> **YOUR TASK**
Each entry must appear in the answer exactly as given.
*** Opening of DATASET CONTENT ***
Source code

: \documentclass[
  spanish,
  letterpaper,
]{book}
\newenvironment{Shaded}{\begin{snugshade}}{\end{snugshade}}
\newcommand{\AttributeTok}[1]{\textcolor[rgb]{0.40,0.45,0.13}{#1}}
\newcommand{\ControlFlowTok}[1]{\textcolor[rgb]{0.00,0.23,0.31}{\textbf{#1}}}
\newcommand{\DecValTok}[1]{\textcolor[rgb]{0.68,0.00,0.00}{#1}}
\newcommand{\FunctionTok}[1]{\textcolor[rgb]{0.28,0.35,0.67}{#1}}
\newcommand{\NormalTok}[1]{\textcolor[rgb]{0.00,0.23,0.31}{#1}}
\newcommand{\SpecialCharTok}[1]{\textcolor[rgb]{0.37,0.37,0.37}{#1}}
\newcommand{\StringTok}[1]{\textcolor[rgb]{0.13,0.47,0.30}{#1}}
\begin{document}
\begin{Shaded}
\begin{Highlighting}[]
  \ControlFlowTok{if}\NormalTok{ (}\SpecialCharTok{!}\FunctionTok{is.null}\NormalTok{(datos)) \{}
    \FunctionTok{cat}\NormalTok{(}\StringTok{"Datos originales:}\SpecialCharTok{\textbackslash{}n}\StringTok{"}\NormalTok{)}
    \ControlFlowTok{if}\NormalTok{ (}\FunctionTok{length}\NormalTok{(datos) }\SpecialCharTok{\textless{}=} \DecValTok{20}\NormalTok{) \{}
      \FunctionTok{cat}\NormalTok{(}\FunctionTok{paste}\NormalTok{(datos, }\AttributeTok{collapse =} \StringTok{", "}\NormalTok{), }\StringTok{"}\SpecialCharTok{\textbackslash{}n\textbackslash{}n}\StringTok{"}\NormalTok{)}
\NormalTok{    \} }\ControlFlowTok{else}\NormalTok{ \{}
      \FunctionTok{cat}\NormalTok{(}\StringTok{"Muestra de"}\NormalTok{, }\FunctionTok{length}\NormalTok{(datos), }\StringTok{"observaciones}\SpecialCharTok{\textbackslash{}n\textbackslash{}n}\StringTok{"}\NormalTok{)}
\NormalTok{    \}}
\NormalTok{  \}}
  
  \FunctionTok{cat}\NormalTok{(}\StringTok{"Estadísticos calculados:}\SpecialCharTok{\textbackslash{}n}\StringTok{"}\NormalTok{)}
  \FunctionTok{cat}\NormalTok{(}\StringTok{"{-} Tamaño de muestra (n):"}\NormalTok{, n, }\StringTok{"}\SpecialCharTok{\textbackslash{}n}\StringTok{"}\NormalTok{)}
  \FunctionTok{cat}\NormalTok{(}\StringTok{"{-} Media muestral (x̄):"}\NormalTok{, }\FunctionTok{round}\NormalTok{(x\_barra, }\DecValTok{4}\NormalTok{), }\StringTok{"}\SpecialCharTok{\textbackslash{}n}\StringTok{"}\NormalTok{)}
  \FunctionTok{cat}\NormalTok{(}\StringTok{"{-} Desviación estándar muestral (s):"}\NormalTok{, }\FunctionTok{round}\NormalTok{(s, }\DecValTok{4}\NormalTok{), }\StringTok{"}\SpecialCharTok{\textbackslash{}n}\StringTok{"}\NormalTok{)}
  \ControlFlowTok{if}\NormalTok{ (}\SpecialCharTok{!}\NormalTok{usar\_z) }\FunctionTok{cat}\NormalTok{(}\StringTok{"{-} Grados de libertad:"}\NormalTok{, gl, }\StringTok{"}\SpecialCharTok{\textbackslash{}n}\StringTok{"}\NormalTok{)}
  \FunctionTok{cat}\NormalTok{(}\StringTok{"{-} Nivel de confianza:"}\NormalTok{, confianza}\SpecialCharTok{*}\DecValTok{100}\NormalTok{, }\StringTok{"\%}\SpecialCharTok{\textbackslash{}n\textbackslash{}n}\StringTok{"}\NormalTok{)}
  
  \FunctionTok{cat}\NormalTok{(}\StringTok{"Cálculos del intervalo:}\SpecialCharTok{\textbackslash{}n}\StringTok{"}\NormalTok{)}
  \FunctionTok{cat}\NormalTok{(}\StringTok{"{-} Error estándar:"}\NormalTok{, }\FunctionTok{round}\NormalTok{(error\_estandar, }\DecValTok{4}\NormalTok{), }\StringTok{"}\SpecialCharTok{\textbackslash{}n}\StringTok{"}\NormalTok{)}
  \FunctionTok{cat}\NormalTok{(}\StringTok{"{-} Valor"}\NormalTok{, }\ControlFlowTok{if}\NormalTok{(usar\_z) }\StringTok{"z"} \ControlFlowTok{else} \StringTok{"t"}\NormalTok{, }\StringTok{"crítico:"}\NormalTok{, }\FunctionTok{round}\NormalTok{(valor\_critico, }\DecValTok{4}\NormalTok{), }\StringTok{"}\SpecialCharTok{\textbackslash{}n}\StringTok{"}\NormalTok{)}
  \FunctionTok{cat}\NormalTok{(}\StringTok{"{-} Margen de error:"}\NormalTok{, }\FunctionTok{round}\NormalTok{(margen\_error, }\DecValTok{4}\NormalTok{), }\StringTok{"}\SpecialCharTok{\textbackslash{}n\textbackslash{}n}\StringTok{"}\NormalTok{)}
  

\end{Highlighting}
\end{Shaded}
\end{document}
*** Close of DATASET CONTENT ***
> **ANSWER SECTION**
Source code

: \documentclass[
  spanish,
  letterpaper,
]{book}
\newenvironment{Shaded}{\begin{snugshade}}{\end{snugshade}}
\newcommand{\AttributeTok}[1]{\textcolor[rgb]{0.40,0.45,0.13}{#1}}
\newcommand{\ControlFlowTok}[1]{\textcolor[rgb]{0.00,0.23,0.31}{\textbf{#1}}}
\newcommand{\DecValTok}[1]{\textcolor[rgb]{0.68,0.00,0.00}{#1}}
\newcommand{\FunctionTok}[1]{\textcolor[rgb]{0.28,0.35,0.67}{#1}}
\newcommand{\NormalTok}[1]{\textcolor[rgb]{0.00,0.23,0.31}{#1}}
\newcommand{\SpecialCharTok}[1]{\textcolor[rgb]{0.37,0.37,0.37}{#1}}
\newcommand{\StringTok}[1]{\textcolor[rgb]{0.13,0.47,0.30}{#1}}
\begin{document}
\begin{Shaded}
\begin{Highlighting}[]
  \ControlFlowTok{if}\NormalTok{ (}\SpecialCharTok{!}\FunctionTok{is.null}\NormalTok{(datos)) \{}
    \FunctionTok{cat}\NormalTok{(}\StringTok{"Datos originales:}\SpecialCharTok{\textbackslash{}n}\StringTok{"}\NormalTok{)}
    \ControlFlowTok{if}\NormalTok{ (}\FunctionTok{length}\NormalTok{(datos) }\SpecialCharTok{\textless{}=} \DecValTok{20}\NormalTok{) \{}
      \FunctionTok{cat}\NormalTok{(}\FunctionTok{paste}\NormalTok{(datos, }\AttributeTok{collapse =} \StringTok{", "}\NormalTok{), }\StringTok{"}\SpecialCharTok{\textbackslash{}n\textbackslash{}n}\StringTok{"}\NormalTok{)}
\NormalTok{    \} }\ControlFlowTok{else}\NormalTok{ \{}
      \FunctionTok{cat}\NormalTok{(}\StringTok{"Muestra de"}\NormalTok{, }\FunctionTok{length}\NormalTok{(datos), }\StringTok{"observaciones}\SpecialCharTok{\textbackslash{}n\textbackslash{}n}\StringTok{"}\NormalTok{)}
\NormalTok{    \}}
\NormalTok{  \}}
  
  \FunctionTok{cat}\NormalTok{(}\StringTok{"Estadísticos calculados:}\SpecialCharTok{\textbackslash{}n}\StringTok{"}\NormalTok{)}
  \FunctionTok{cat}\NormalTok{(}\StringTok{"{-} Tamaño de muestra (n):"}\NormalTok{, n, }\StringTok{"}\SpecialCharTok{\textbackslash{}n}\StringTok{"}\NormalTok{)}
  \FunctionTok{cat}\NormalTok{(}\StringTok{"{-} Media muestral (x̄):"}\NormalTok{, }\FunctionTok{round}\NormalTok{(x\_barra, }\DecValTok{4}\NormalTok{), }\StringTok{"}\SpecialCharTok{\textbackslash{}n}\StringTok{"}\NormalTok{)}
  \FunctionTok{cat}\NormalTok{(}\StringTok{"{-} Desviación estándar muestral (s):"}\NormalTok{, }\FunctionTok{round}\NormalTok{(s, }\DecValTok{4}\NormalTok{), }\StringTok{"}\SpecialCharTok{\textbackslash{}n}\StringTok{"}\NormalTok{)}
  \ControlFlowTok{if}\NormalTok{ (}\SpecialCharTok{!}\NormalTok{usar\_z) }\FunctionTok{cat}\NormalTok{(}\StringTok{"{-} Grados de libertad:"}\NormalTok{, gl, }\StringTok{"}\SpecialCharTok{\textbackslash{}n}\StringTok{"}\NormalTok{)}
  \FunctionTok{cat}\NormalTok{(}\StringTok{"{-} Nivel de confianza:"}\NormalTok{, confianza}\SpecialCharTok{*}\DecValTok{100}\NormalTok{, }\StringTok{"\%}\SpecialCharTok{\textbackslash{}n\textbackslash{}n}\StringTok{"}\NormalTok{)}
  
  \FunctionTok{cat}\NormalTok{(}\StringTok{"Cálculos del intervalo:}\SpecialCharTok{\textbackslash{}n}\StringTok{"}\NormalTok{)}
  \FunctionTok{cat}\NormalTok{(}\StringTok{"{-} Error estándar:"}\NormalTok{, }\FunctionTok{round}\NormalTok{(error\_estandar, }\DecValTok{4}\NormalTok{), }\StringTok{"}\SpecialCharTok{\textbackslash{}n}\StringTok{"}\NormalTok{)}
  \FunctionTok{cat}\NormalTok{(}\StringTok{"{-} Valor"}\NormalTok{, }\ControlFlowTok{if}\NormalTok{(usar\_z) }\StringTok{"z"} \ControlFlowTok{else} \StringTok{"t"}\NormalTok{, }\StringTok{"crítico:"}\NormalTok{, }\FunctionTok{round}\NormalTok{(valor\_critico, }\DecValTok{4}\NormalTok{), }\StringTok{"}\SpecialCharTok{\textbackslash{}n}\StringTok{"}\NormalTok{)}
  \FunctionTok{cat}\NormalTok{(}\StringTok{"{-} Margen de error:"}\NormalTok{, }\FunctionTok{round}\NormalTok{(margen\_error, }\DecValTok{4}\NormalTok{), }\StringTok{"}\SpecialCharTok{\textbackslash{}n\textbackslash{}n}\StringTok{"}\NormalTok{)}
  

\end{Highlighting}
\end{Shaded}
\end{document}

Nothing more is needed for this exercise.